The survey for money.co.uk found a large majority were against spending anything on advice at all. Only one in five of the over 55s surveyed said they were willing to pay for advice when they make a withdrawal from their pension and this dropped to just 13% of men.
When asked why, 59% felt they did not need it, 28% called it a waste of money, 27% failed to be able to afford it and 15% wanted their money quickly without any hassle. One in ten women said they felt intimated by advisers.
Just one in five will take the free 30 minute session provided by Pension Wise and cite it as a reason for not paying for the service of an IFA. To date just a quarter of the 85,000 people that have taken advantage of pension freedoms used this service.
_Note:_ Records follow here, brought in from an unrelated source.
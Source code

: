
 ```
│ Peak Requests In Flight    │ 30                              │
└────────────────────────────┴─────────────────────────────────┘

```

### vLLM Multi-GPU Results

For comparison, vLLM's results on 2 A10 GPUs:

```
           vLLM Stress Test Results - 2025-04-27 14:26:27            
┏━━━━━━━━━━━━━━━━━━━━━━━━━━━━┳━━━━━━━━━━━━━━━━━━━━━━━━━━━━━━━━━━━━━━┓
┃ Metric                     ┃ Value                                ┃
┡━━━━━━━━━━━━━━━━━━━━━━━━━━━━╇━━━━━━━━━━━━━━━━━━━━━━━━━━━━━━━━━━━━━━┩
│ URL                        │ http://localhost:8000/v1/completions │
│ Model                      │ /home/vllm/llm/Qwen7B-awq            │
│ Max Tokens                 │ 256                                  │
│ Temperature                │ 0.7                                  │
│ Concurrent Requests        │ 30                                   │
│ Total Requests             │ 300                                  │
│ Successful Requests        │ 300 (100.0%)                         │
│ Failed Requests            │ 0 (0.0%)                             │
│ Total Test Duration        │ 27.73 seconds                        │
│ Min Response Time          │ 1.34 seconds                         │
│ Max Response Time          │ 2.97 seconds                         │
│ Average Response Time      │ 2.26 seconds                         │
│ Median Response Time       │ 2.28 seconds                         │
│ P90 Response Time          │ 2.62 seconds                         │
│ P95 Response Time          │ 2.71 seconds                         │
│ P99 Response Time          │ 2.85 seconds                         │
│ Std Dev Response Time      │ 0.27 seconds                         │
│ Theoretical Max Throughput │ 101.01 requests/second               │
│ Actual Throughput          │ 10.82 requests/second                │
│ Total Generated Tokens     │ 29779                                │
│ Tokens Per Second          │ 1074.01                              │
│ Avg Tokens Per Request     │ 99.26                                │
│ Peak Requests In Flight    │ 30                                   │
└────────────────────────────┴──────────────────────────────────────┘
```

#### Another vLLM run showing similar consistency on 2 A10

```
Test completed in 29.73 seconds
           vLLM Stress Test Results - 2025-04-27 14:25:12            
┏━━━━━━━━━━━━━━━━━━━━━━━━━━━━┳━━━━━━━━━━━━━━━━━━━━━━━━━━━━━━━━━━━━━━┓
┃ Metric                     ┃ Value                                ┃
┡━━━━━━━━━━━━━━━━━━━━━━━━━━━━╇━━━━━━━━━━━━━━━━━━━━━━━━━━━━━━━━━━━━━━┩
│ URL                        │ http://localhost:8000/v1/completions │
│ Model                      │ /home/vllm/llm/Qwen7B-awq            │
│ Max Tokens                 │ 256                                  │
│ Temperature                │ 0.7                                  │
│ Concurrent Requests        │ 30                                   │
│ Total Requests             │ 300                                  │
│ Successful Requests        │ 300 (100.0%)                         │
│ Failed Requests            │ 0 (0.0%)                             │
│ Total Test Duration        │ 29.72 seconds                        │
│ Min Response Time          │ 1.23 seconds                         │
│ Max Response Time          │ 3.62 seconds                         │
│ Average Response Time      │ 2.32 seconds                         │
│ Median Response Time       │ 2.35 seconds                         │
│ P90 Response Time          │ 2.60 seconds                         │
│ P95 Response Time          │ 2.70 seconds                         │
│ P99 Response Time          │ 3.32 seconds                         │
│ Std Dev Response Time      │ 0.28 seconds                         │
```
Despite a willingness to see a professional about their money, only one in three (38%) of those making a withdrawal said they fully understand the tax implications of doing so which could lead to a huge financial loss for some.
Hannah Maundrell, editor in chief of money.co.uk, said: “Our concern is that people will rush into a decision without fully researching the long term impact or costings, simply because they need cash fast. After all, many people making a withdrawal from their pension are doing so to keep up with day to day living expenses.
“Looking before you leap and all those other clichés really are the name of the game, especially when you're gambling a financial future that you've worked so hard to save for.”